* _Exercise aim_
Wherever a line in the data holds the word "horizon", pull that line out.

* _Entries supplied_
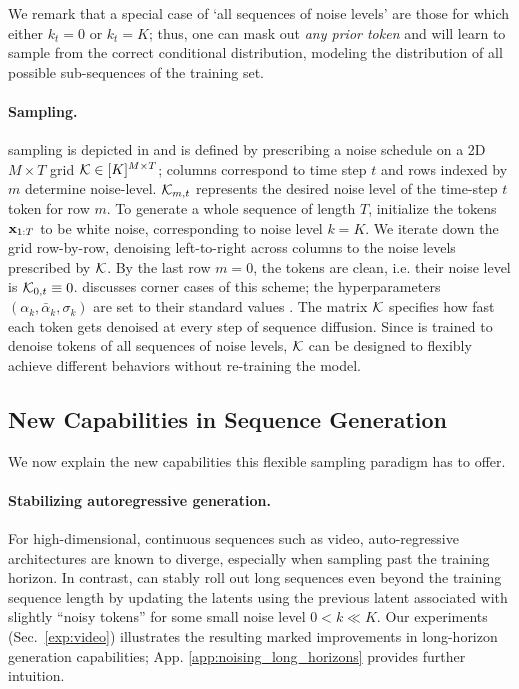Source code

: We remark that a special case of `all sequences of noise levels' are those for which either $k_t = 0$ or $k_t = K$; thus, one can mask out \emph{any prior token} and \algshort{} will learn to sample from the correct conditional distribution, modeling the distribution of all possible sub-sequences of the training set. 


\paragraph{Sampling.}
\label{sec:zigzag_example}
\algo{} sampling is depicted in   and is defined by prescribing a noise schedule on a 2D $M \times T$ grid $\mathcal{K} \in [K]^{M\times T}$; columns correspond to time step $t$ and rows indexed by $m$ determine noise-level. $\mathcal{K}_{m,t}$ represents the desired noise level of the time-step $t$ token for row $m$.  
To generate a whole sequence of length $T$,  initialize the tokens $\mathbf{x}_{1:T}$ to be white noise, corresponding to noise level $k = K$. We iterate down the grid row-by-row, denoising left-to-right across columns to the noise levels prescribed by $\mathcal{K}$. By the last row $m = 0$, the tokens are clean, i.e. their noise level is $\mathcal{K}_{0,t} \equiv 0$.  discusses corner cases of this scheme; the  hyperparameters $(\alpha_k,\bar{\alpha}_k,\sigma_k)$ are set to their standard values \cite{ddpm}. The matrix $\mathcal{K}$ specifies how fast each token gets denoised at every step of sequence diffusion. Since \algo{} is trained to denoise tokens of all sequences of noise levels, $\mathcal{K}$ can be designed to flexibly achieve different behaviors without re-training the model. 






\subsection{New Capabilities in Sequence Generation}
We now explain the new capabilities this flexible sampling paradigm has to offer. 



\paragraph{Stabilizing autoregressive generation.}
\label{par:stabilizing_autoreg}
For high-dimensional, continuous sequences such as video, auto-regressive architectures are known to diverge, especially when sampling past the training horizon.
In contrast, \algo{} can stably  roll out long sequences even beyond the training sequence length by updating the latents using the previous latent associated with  slightly ``noisy tokens'' for some small noise level $0 < k \ll K$. Our experiments (Sec.~\ref{exp:video}) illustrates the resulting marked improvements in long-horizon generation capabilities;  App. \ref{app:noising_long_horizons} provides further intuition.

* _Written solution_
For high-dimensional, continuous sequences such as video, auto-regressive architectures are known to diverge, especially when sampling past the training horizon.
In contrast, \algo{} can stably  roll out long sequences even beyond the training sequence length by updating the latents using the previous latent associated with  slightly ``noisy tokens'' for some small noise level $0 < k \ll K$. Our experiments (Sec.~\ref{exp:video}) illustrates the resulting marked improvements in long-horizon generation capabilities;  App. \ref{app:noising_long_horizons} provides further intuition.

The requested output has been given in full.